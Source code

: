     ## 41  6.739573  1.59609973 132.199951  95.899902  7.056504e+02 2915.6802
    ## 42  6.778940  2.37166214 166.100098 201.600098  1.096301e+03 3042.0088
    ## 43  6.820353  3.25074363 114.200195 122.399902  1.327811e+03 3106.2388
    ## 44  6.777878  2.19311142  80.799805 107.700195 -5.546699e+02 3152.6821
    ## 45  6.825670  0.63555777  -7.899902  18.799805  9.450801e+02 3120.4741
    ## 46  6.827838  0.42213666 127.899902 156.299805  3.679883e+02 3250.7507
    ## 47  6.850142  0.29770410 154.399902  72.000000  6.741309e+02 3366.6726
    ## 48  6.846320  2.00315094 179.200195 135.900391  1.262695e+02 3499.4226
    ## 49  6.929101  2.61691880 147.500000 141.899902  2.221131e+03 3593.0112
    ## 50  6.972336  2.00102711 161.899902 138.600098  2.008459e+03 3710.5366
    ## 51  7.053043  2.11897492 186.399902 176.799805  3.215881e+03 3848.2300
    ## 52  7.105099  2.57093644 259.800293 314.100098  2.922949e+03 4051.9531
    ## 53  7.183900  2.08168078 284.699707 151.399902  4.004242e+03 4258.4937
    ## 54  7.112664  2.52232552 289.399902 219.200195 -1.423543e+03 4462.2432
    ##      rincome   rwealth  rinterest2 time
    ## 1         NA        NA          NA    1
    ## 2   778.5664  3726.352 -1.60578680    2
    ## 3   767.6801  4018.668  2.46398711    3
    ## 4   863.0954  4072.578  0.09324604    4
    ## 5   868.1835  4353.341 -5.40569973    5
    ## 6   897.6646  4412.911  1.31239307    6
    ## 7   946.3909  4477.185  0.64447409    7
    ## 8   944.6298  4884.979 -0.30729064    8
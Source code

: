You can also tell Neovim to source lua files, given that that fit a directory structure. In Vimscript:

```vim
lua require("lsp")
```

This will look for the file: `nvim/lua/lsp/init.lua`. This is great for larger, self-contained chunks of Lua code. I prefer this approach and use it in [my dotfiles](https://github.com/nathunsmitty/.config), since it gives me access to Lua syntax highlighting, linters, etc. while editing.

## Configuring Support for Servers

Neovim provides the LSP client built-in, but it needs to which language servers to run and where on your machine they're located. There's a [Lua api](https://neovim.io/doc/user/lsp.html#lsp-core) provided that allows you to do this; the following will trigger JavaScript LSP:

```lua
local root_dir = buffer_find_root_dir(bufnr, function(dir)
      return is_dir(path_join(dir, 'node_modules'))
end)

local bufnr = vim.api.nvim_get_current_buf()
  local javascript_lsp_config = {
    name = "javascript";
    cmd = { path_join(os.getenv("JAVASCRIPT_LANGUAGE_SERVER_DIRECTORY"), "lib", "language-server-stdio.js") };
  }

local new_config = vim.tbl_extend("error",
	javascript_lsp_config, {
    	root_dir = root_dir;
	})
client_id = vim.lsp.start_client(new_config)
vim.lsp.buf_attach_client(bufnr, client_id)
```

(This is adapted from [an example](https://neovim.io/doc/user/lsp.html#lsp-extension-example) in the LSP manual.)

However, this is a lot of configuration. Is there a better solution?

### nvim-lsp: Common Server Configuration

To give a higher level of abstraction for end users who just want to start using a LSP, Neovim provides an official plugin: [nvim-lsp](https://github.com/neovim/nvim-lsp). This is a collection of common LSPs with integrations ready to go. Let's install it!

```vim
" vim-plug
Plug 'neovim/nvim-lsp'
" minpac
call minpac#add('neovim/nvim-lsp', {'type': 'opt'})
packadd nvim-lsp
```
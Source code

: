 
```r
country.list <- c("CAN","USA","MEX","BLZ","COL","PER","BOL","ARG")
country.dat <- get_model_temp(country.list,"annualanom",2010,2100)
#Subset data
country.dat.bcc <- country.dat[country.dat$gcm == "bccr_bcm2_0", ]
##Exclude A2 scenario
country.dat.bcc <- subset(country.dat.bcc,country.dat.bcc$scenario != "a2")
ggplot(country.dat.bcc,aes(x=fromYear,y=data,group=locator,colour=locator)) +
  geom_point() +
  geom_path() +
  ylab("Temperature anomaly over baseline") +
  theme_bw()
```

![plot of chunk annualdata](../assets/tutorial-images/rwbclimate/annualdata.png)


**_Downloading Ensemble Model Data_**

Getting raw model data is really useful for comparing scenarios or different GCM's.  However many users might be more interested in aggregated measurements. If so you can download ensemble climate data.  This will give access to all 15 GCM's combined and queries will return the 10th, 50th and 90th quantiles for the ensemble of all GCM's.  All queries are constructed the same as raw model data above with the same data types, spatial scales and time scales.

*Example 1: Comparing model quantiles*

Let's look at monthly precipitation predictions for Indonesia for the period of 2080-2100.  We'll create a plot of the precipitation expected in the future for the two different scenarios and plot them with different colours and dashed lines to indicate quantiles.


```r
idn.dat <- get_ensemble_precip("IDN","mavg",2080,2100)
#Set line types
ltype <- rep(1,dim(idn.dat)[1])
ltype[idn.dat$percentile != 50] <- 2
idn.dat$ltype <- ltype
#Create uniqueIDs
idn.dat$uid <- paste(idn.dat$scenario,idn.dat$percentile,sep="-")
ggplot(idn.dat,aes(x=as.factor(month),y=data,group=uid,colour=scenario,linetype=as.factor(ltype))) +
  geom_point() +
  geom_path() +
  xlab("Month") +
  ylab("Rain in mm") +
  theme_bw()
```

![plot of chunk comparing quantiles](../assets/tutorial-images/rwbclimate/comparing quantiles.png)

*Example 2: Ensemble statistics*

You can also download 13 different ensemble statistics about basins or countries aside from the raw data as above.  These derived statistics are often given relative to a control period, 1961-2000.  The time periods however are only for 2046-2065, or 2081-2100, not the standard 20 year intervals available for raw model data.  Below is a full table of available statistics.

************

* Activity *
Pull every line containing "scenarios" from the entries above and copy it.

* Reply *
Getting raw model data is really useful for comparing scenarios or different GCM's.  However many users might be more interested in aggregated measurements. If so you can download ensemble climate data.  This will give access to all 15 GCM's combined and queries will return the 10th, 50th and 90th quantiles for the ensemble of all GCM's.  All queries are constructed the same as raw model data above with the same data types, spatial scales and time scales.
Let's look at monthly precipitation predictions for Indonesia for the period of 2080-2100.  We'll create a plot of the precipitation expected in the future for the two different scenarios and plot them with different colours and dashed lines to indicate quantiles.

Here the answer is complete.